Dünya idrakine hitap eden zaman”(“yüzeysel zaman”)(4) diliminde gelişmeye çalışan enkarneler olarak içinde bulunduğumuz üç buutlu düalite ortamında  zıtlıkları deneyimleyerek elde ettiğimiz varlıksal kazanç,  idrakine vardığımız bilgilerdir. Evrende tüm olaylar evrensel İlliyet İlkesi’ne göre ortaya çıkar. 2019’un sonlarından beri beşeriyetin yüz yüze ve mücadele hâlinde bulunduğu Covit 19 salgını da (tarih içinde bundan öncekiler gibi) İlliyet İlke’sine göre ortaya çıkmıştır. Başka türlü bir söylemle, beşeriyet, içinde bulunduğumuz devrenin bu zaman-mekân kesitinde bu tür bir etki ile sarsılırcasına sınanıyorsa; bu, beşeriyetin geçmişte yapıp ettiklerinin genel bileşkesinin olmazsa olmaz bir sonucudur. “Kıyas bilgileri” kavramı açısından bakarak düşünmek gerekirse, “içinde bulunduğumuz anomi, toplumsal ve bireysel düzeyde insanların kıyas bilgilerini değerlendirme şeklinin sonucudur.” diyebilirz. Dolayısıyla “ALLAH’ın cezalandırması” değildir, O’nun yasalarının(İlâhî İrade Yasaları’nın) gereğidir.

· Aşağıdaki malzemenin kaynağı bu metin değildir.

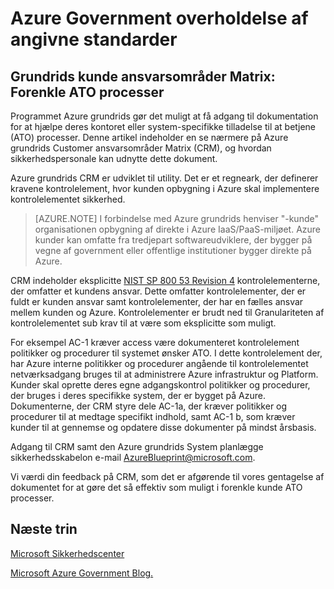 <properties
    pageTitle="Azure Government dokumentation | Microsoft Azure"
    description="Giver og oversigt over de tilgængelige tjenester i Azure Government"
    services="Azure-Government"
    cloud="gov"
    documentationCenter=""
    authors="ryansoc"
    manager="zakramer"
    editor="" />

<tags
    ms.service="multiple"
    ms.devlang="na"
    ms.topic="article"
    ms.tgt_pltfrm="na"
    ms.workload="azure-government"
    ms.date="10/06/2016"
    ms.author="ryansoc" />

# <a name="azure-government-compliance"></a>Azure Government overholdelse af angivne standarder 

## <a name="blueprint-customer-responsibilities-matrix--streamlining-ato-processes"></a>Grundrids kunde ansvarsområder Matrix: Forenkle ATO processer

Programmet Azure grundrids gør det muligt at få adgang til dokumentation for at hjælpe deres kontoret eller system-specifikke tilladelse til at betjene (ATO) processer. Denne artikel indeholder en se nærmere på Azure grundrids Customer ansvarsområder Matrix (CRM), og hvordan sikkerhedspersonale kan udnytte dette dokument.

Azure grundrids CRM er udviklet til utility. Det er et regneark, der definerer kravene kontrolelement, hvor kunden opbygning i Azure skal implementere kontrolelementet sikkerhed.

>[AZURE.NOTE] I forbindelse med Azure grundrids henviser "-kunde" organisationen opbygning af direkte i Azure IaaS/PaaS-miljøet. Azure kunder kan omfatte fra tredjepart softwareudviklere, der bygger på vegne af government eller offentlige institutioner bygger direkte på Azure.

CRM indeholder eksplicitte <a href="http://nvlpubs.nist.gov/nistpubs/SpecialPublications/NIST.SP.800-53r4.pdf">NIST SP 800 53 Revision 4</a> kontrolelementerne, der omfatter et kundens ansvar. Dette omfatter kontrolelementer, der er fuldt er kunden ansvar samt kontrolelementer, der har en fælles ansvar mellem kunden og Azure. Kontrolelementer er brudt ned til Granulariteten af kontrolelementet sub krav til at være som eksplicitte som muligt.

For eksempel AC-1 kræver access være dokumenteret kontrolelement politikker og procedurer til systemet ønsker ATO. I dette kontrolelement der, har Azure interne politikker og procedurer angående til kontrolelementet netværksadgang bruges til at administrere Azure infrastruktur og Platform. Kunder skal oprette deres egne adgangskontrol politikker og procedurer, der bruges i deres specifikke system, der er bygget på Azure. Dokumenterne, der CRM styre dele AC-1a, der kræver politikker og procedurer til at medtage specifikt indhold, samt AC-1 b, som kræver kunder til at gennemse og opdatere disse dokumenter på mindst årsbasis. 

Adgang til CRM samt den Azure grundrids System planlægge sikkerhedsskabelon e-mail AzureBlueprint@microsoft.com.

Vi værdi din feedback på CRM, som det er afgørende til vores gentagelse af dokumentet for at gøre det så effektiv som muligt i forenkle kunde ATO processer.

## <a name="next-steps"></a>Næste trin

<a href="https://www.microsoft.com/en-us/trustcenter/Compliance/default.aspx">Microsoft Sikkerhedscenter</a>

<a href="https://blogs.msdn.microsoft.com/azuregov/">Microsoft Azure Government Blog.</a>
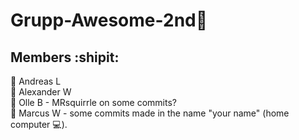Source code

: # Grupp-Awesome-2nd:octopus:

## Members :shipit:  
:boy: Andreas L  
:older_man: Alexander W  
:man: Olle B - MRsquirrle on some commits?  
:man: Marcus W - some commits made in the name "your name" (home computer :computer:).  


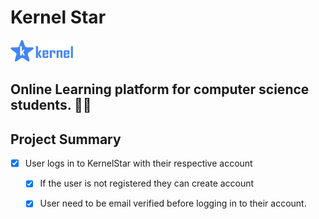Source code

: # **Kernel Star** 
  <img src="./public/logo.png" width="100px">

  ## **Online Learning platform for computer science students. 🧑‍🎓**

  ## Project Summary

  * [x] User logs in to KernelStar with their respective account
    * [x] If the user is not registered they can create account
    * [x] User need to be email verified before logging in to their account.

ALLAH cezalandırmaz, zulmetmez(KUR’AN, - nisa 40+49+77+147  - en'am 64 - enfâl 51   - tövbe 70 - yunus 44 - hûd  101 -  nahl 33 +119  - hac 60+65 - bakara 57   - ali imran 108+117+165+182)
Bu durumlarda ve her zaman, dünya gelişim okulunun zıtlıklarından(faziletlerden ve reziletlerden/musibetlerden)(5) yararlanarak kıyas bilgi birikimimizi ve dolayısıyla görgü ve deneyim birikimimizi artırmak idraklenip şuurlanmanın gereğidir. Esâsen dünyada bunun için bulunuyoruz ve çok değişik şiddetteki olaylarla ve durumlarla da (İlliyet İlkesi kapsamında) bunun için karşılaşıyoruz. Doğal  âfetler de ve  Covit 19 salgını gibi toplumsal felâketler içinde bolca almakta olduğumuz ektiklere verdiğimiz/vereceğimiz tepkiler büyük ölçüde genel gelişim düzeyimizle ilgilidir. Dolayısıyla bu tür anomi nitelikli olaylar kimin ne olduğunu(hangi gelişim düzeyinde olduğunu) göstermesi bakımından bir tür katalizördür ve “ayıklanma”dır(6). Neyin “ayıklanması”?  Devreyi bitirecekler ile bitiremeyeceklerin ayıklanması, belirginleşmesi. Evrende hiçbir şey nedensiz değildir. İlâhî düzende her olgu bir ölçüye göredir(Kur’an, Ra'd 8+26+38, Kamer 3+12+49, Sâd 27,  Zümer 5, En'am 2, Hicr 19+21+85)
……………………………………………….
(1) İLÂHÎ NİZAM ve KÂİNAT, syf. 3, 50, 58, 60, 77, 101, 135, 180, 197.
(2) anomi :  Ümitsizlik, gayesizlik, toplumsal düzensizlikten ileri gelen bunalım, bütün değerlerin tepe taklak olması, çürüyüş, çöküş...
(3) kıyas bilgileri: a.g.e., syf. 61,122.
(4) a.g.e. 112,205, 209, 231.
(5) faziletler & reziletler : kötülük-iyilik, özveri-kin, digerkâmlık-hodkâmlık, hoşgörü-kin, mutluluk-mutsuzluk vb. vb.(a.g.e. 163)
(6) SADIKLAR PLANI TEBLİĞLERİ, celse 96, celse 132(son paragraf).